Spanish Companies Building New Opportunities in Mexican Infrastructure
Spanish companies have built a solid presence in foreign direct investment to Mexico, setting a particularly strong footprint in the country’s infrastructure industry, Antonio Basagoiti, President of the Spanish Chamber of Commerce in Mexico, said in his opening presentation at the Mexico Infrastructure & Sustainability Summit 2019 at the Hotel Marquis in Mexico City on Wednesday.
Spain accounts for 12 percent of all FDI to Mexico, making it the second-biggest investor in the country. This includes large international companies, small to medium-sized businesses, including family businesses, and public bodies. Of all foreign investment in Mexican infrastructure, 24 percent is of Spanish origin. “This shows our commitment to this country is for the long term,” Basagoiti said.
Basagoiti recognizes that there have been recent challenges to foreign investors. Large infrastructure projects have been a subject of political battles. But he pointed out that the new government is also setting an ambitious agenda of new projects, which include the Santa Lucia airport, the remodeling of the current international airport of Mexico City, the Maya Train project, the goal to connect the coasts of the Isthmus of Tehuantepec, the new ports of Veracruz and Lazaro Cardenas, and the modernization of various federal highways. “Significantly, this government has also stated its intention to complete highways that remained unfinished under previous administrations, like the road between Oaxaca and Escondido. Together, these projects would mark the biggest infrastructure investment in 24 years,” he said.
Adapting to the new direction is a challenge but one that Spanish companies will take on, he added. “Spanish companies working in Mexico will adapt to current strategies for the development of Mexico.” He also highlighted that the “Spanish private sector continues to look at Mexico as a prime investment destination. The technology behind the Tren Maya is Spanish.”

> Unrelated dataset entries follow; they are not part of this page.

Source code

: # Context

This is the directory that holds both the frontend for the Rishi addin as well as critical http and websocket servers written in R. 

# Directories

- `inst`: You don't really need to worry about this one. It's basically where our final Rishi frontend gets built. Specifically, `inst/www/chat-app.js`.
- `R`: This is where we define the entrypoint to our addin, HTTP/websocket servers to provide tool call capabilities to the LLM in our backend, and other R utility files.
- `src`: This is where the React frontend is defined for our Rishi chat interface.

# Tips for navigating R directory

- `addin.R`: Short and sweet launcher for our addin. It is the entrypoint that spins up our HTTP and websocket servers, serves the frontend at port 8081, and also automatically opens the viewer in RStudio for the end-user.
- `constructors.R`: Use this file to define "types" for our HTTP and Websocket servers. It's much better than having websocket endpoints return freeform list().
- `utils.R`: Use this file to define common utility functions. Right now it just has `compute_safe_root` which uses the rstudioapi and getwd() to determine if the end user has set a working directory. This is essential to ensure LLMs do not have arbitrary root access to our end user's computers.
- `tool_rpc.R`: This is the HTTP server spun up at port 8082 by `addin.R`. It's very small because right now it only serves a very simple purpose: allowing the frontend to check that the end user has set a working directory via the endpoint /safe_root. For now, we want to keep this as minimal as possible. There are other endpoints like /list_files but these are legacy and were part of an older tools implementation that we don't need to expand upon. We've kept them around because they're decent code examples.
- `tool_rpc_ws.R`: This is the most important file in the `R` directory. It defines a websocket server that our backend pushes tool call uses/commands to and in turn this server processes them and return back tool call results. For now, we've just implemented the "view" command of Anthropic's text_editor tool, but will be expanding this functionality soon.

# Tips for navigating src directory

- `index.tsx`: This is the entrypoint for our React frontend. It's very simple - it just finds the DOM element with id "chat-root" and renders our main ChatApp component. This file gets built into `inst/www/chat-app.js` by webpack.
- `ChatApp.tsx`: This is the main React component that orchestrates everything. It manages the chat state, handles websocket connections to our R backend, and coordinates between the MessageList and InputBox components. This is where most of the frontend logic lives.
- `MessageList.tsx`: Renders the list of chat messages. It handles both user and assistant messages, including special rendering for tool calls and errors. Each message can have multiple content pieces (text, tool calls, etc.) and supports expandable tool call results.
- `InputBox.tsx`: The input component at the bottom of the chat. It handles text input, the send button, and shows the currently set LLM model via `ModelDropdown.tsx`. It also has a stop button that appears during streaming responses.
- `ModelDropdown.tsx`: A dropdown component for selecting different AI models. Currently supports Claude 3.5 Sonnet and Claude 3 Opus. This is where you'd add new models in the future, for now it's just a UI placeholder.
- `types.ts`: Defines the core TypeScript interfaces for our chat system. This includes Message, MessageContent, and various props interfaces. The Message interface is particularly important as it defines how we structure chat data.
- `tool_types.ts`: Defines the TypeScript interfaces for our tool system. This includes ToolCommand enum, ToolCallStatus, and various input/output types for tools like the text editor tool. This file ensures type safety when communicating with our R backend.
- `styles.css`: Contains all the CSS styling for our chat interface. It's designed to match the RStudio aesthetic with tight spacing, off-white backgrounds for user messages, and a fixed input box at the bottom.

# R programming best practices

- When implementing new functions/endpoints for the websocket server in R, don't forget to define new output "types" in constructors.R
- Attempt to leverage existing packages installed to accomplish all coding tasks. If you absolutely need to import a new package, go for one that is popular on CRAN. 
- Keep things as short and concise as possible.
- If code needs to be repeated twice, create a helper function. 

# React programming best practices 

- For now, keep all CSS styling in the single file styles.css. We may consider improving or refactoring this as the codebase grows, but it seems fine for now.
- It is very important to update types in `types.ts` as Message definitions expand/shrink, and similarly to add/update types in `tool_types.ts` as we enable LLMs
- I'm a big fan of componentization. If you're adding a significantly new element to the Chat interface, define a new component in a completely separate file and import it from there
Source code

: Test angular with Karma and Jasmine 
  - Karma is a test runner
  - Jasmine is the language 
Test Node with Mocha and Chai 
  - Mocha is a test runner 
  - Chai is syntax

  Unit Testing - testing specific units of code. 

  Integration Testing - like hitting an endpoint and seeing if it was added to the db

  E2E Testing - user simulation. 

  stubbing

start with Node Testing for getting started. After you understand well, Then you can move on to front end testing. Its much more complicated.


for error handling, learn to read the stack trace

Spanish companies have built a formidable reputation in infrastructure bec ause the sector experienced rapid growth and consolidation in Spain over the last few decades. Companies which built a lot of capacity and experience are now finding opportunity abroad, Basagoiti said. Among the renowned international projects managed by Spanish companies are the newest tunnels in Istanbul, bridge projects in the UK, the Lima and Ryadh metros and various international airports. Basagoiti also pointed out that Spanish companies can contribute in the engineering stage, the construction work, and the financing of projects. Examples of Mexican projects that have had Spanish participation are the Maya Train and the Western Highway Toll network. Basagoiti was also keen to point out that Spanish companies, and the chamber itself, are always looking to work with local businesses and employ Mexican nationals. “The willingness to share experience and commit to working with a local workforce is not always the case for international companies, but for our members it is a primary objective,” he said.
Another area which is high on the chamber’s agenda is to foment ethical business practices which promote social development and a conscious environmental footprint. “These days, companies are more and more concerned with doing things in a clean manner, using their projects to improve the living conditions of the communities who live in the areas,” he said. This is a goal his chamber always tables in its meetings with private and public bodies. With a presence in Monterrey, the Bajio region, Cancun and Mexico City, the chamber holds frequent discussions with government entities at different levels. Basagoiti recognizes that the Mexican government has the sovereignty to make its own decisions, but he hopes the industry can move toward the adoption of international standards that provide clarity and continuity. “Carrying out infrastructure projects is not enough today. They must be done ethically, transparently and efficiently.”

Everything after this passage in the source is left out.